AUTHOR=Devi Shreedarshanee , Yadav Rashmi , Chanana Pratibha , Arya Ranjana 

TITLE=Fighting the Cause of Alzheimer’s and GNE Myopathy

JOURNAL=Frontiers in Neuroscience

VOLUME=Volume 12 - 2018

YEAR=2018

URL=https://www.frontiersin.org/journals/neuroscience/articles/10.3389/fnins.2018.00669

DOI=10.3389/fnins.2018.00669

ISSN=1662-453X

ABSTRACT=Age is the common risk factor for both neurodegenerative and neuromuscular diseases. Alzheimer disease (AD), a neurodegenerative disorder, is the most common cause of dementia in old age people. The major hallmarks of AD are senile plaques composed mainly of extracellular amyloid-β (Aβ) peptides and Neurofibrillary tangles (NFTs) which are formed when hyperphosphorylated tau, a microtubule assembly protein accumulates intracellularly. There are different neuromuscular diseases that share common pathological phenomenon with neurodegenerative disease.

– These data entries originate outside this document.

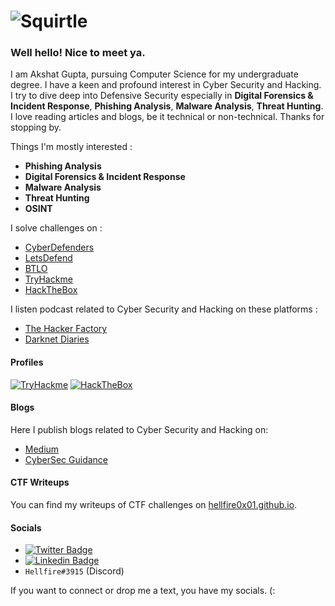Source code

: # ![Squirtle](https://media.giphy.com/media/R4xEU4q4SEoNYRDkIS/giphy.gif)

### Well hello! Nice to meet ya. 

I am Akshat Gupta, pursuing Computer Science for my undergraduate degree. I have a keen and profound interest in Cyber Security and Hacking. I try to dive deep into Defensive Security especially in **Digital Forensics & Incident Response**, **Phishing Analysis**, **Malware Analysis**, **Threat Hunting**. I love reading articles and blogs, be it technical or non-technical. Thanks for stopping by.

Things I'm mostly interested :

- **Phishing Analysis**
- **Digital Forensics & Incident Response**
- **Malware Analysis**
- **Threat Hunting**
- **OSINT**

I solve challenges on :

- [CyberDefenders](https://cyberdefenders.org/)
- [LetsDefend](https://letsdefend.io/)
- [BTLO](https://blueteamlabs.online/)
- [TryHackme](https://tryhackme.com)
- [HackTheBox](https://www.hackthebox.com/)

I listen podcast related to Cyber Security and Hacking on these platforms :

- [The Hacker Factory](https://www.itspmagazine.com/the-hacker-factory-podcast)
- [Darknet Diaries](https://darknetdiaries.com/)

#### Profiles

[![TryHackme](https://tryhackme-badges.s3.amazonaws.com/hellfire0x01.png)](https://tryhackme.com/p/hellfire0x01)
[![HackTheBox](https://www.hackthebox.com/badge/image/419226)](https://app.hackthebox.com/profile/419226)

#### Blogs 

Here I publish blogs related to Cyber Security and Hacking on: 

- [Medium](https://hellfire0x01.medium.com/)
- [CyberSec Guidance](https://www.cybersecguidance.com/profile/hellfire0x01/profile)

#### CTF Writeups

You can find my writeups of CTF challenges on [hellfire0x01.github.io](https://hellfire0x01.github.io/).

#### Socials 

- [![Twitter Badge](https://img.shields.io/badge/-@Hellfire0x01-1ca0f1?style=flat-square&labelColor=1ca0f1&logo=twitter&logoColor=white&link=https://twitter.com/Hellfire0x01)](https://twitter.com/Hellfire0x01)
- [![Linkedin Badge](https://img.shields.io/badge/-AkshatGupta-blue?style=flat-square&logo=Linkedin&logoColor=white&link=https://www.linkedin.com/in/akshat-gupta-2173b5193/)](https://www.linkedin.com/in/hellfire0x01)
- `Hellfire#3915` (Discord)

If you want to connect or drop me a text, you have my socials. (:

GNE myopathy (GNEM) previously correlated to Hereditary Inclusion Body Myopathy (HIBM) or Nonaka Myopathy is an adult onset neuromuscular disorder that is caused by mutation in GNE gene (UDP N-acetylglucosamine 2 epimerase/N-acetyl Mannosamine kinase). Although GNE myopathy is characterized with degeneration of muscle cell, it is shown to have similar disease hallmarks like aggregation of Aβ and accumulation of phosphorylated tau and other misfolded proteins in muscle cell like features found in AD. Similar impairment in cellular functions have been reported in GNE myopathy as compared to AD such as disruption of cytoskeletal network, changes in glycosylation pattern, mitochondrial dysfunction, oxidative stress, upregulation of chaperones, unfolded protein response in ER, autophagic vacuoles, cell death and apoptosis. AD and GNEM are the two diseases with similar phenotypic condition affecting neuron and muscle respectively with no disease treatment. This review represents a comparative outlook of AD and GNEM that could lead to target common mechanism to find a plausible therapeutic for both the diseases.